After D-Day most of PWE's white propaganda staff transferred to the Psychological Warfare Division (PWD/SHAEF) of SHAEF.At the end of World War II PWE were tasked with the re-education of German prisoners of war. As with different types of propaganda, PWE used the same 'white', 'grey', and 'black' classifications for German POWs. Prisoners classed as 'black' were considered dangerous ardent Nazis, with anti-Nazis classed as 'white' and regular non-political soldiers classed as 'grey'.
Activities of the PWE included distributing covert propaganda ranging from broadcasts to loudspeaker operations to lower morale and encourage desertion, leaflet drops, and underground publications in occupied countries, running rumour campaigns and creating forgeries, among others.
In order to deliver its subversive messages, PWE also disseminated information on events in Germany and the occupied countries, gathering intelligence from other services and agencies, including POW interrogations, and newspapers obtained from occupied countries, and bombing raid photo analysis. This latter source was used to broadcast lists of streets (and even individual houses) that had been destroyed and on occasion to mock up faked "real time" reports of the German media.Some PWE's activities were controversial, such as impersonating deceased German soldiers and sending food parcels to their families with pacifist messages on their behalf.
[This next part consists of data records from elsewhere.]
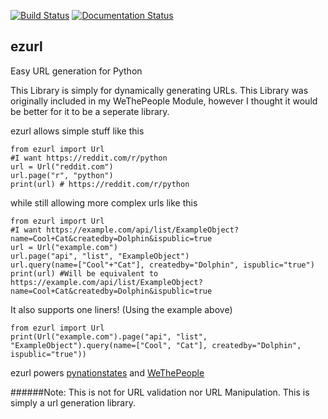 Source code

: [![Build Status](https://travis-ci.org/DolphDev/ezurl.svg?branch=master)](https://travis-ci.org/Dolphman/ezurl) [![Documentation Status](https://readthedocs.org/projects/ezurl/badge/?version=latest)](http://ezurl.readthedocs.org/en/latest/?badge=latest)

ezurl
---

Easy URL generation for Python

This Library is simply for dynamically generating URLs. This Library was originally included in my WeThePeople Module, however I thought it would be better for it to be a seperate library.

ezurl allows simple stuff like this

    from ezurl import Url
    #I want https://reddit.com/r/python
    url = Url("reddit.com")
    url.page("r", "python")
    print(url) # https://reddit.com/r/python

while still allowing more complex urls like this

    from ezurl import Url
    #I want https://example.com/api/list/ExampleObject?name=Cool+Cat&createdby=Dolphin&ispublic=true
    url = Url("example.com")
    url.page("api", "list", "ExampleObject")
    url.query(name=["Cool"+"Cat"], createdby="Dolphin", ispublic="true")
    print(url) #Will be equivalent to https://example.com/api/list/ExampleObject?name=Cool+Cat&createdby=Dolphin&ispublic=true

It also supports one liners! (Using the example above)

    from ezurl import Url
    print(Url("example.com").page("api", "list", "ExampleObject").query(name=["Cool", "Cat"], createdby="Dolphin", ispublic="true"))

ezurl powers [pynationstates](https://github.com/Dolphman/Pynationstates) and [WeThePeople](https://github.com/Dolphman/wethepeople)


######Note: This is not for URL validation nor URL Manipulation. This is simply a url generation library.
Later, Sefton Delmer, who ran a British black propaganda radio station during the war, quipped that although family hopes to see their loved ones were false, the ham was real.
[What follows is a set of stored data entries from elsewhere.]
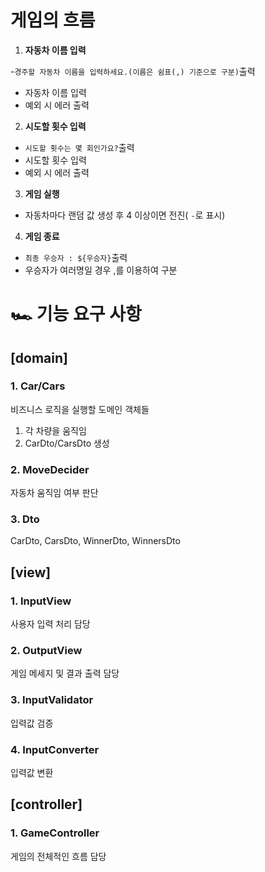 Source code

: # 게임의 흐름

1. **자동차 이름 입력**

-`경주할 자동차 이름을 입력하세요.(이름은 쉼표(,) 기준으로 구분)`출력

- 자동차 이름 입력
- 예외 시 에러 출력

2. **시도할 횟수 입력**

- `시도할 횟수는 몇 회인가요?`출력
- 시도할 횟수 입력
- 예외 시 에러 출력

3. **게임 실행**

- 자동차마다 랜덤 값 생성 후 4 이상이면 전진( `-`로 표시)

4. **게임 종료**

- `최종 우승자 : ${우승자}`출력
- 우승자가 여러명일 경우 ,를 이용하여 구분

# 🏎️ 기능 요구 사항

## [domain]

### 1. Car/Cars

비즈니스 로직을 실행할 도메인 객체들

1. 각 차량을 움직임
2. CarDto/CarsDto 생성

### 2. MoveDecider

자동차 움직임 여부 판단

### 3. Dto

CarDto, CarsDto, WinnerDto, WinnersDto

## [view]

### 1. InputView

사용자 입력 처리 담당

### 2. OutputView

게임 메세지 및 결과 출력 담당

### 3. InputValidator

입력값 검증

### 4. InputConverter

입력값 변환

## [controller]

### 1. GameController

게임의 전체적인 흐름 담당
The PWE's purpose-built studios had the technology to create fake ‘German’ radio stations that offered the immediacy and apparent authenticity of live broadcasts.
Soldatensender Calais, which broadcast jazz interspersed with up-to-date news, whilst presenting events as negatively as possible.
The studio employed a multi-national, multi-lingual team of refugees and prisoners-of-war from Germany, Italy, Hungary, Romania and Bulgaria to broadcast the propaganda. An intelligence section also edited a daily newspaper aimed at German troops stationed in France.
Broadcasts were sent down a dedicated landline to the world’s most powerful transmitter, the newly constructed revolutionary ‘Aspidistra’ – named after the popular wartime Gracie Fields’ song ‘The Biggest Aspidistra in the World.
Example of propaganda that aimed to cause panic and fear among the German population.
During Allied bombing raids on Germany, the military switched off their transmitters to avoid the masts being used as navigational aids.
Aspidistra would immediately begin transmitting demoralising propaganda on the same frequency (known as an intrusion operation), making it appear genuinely German.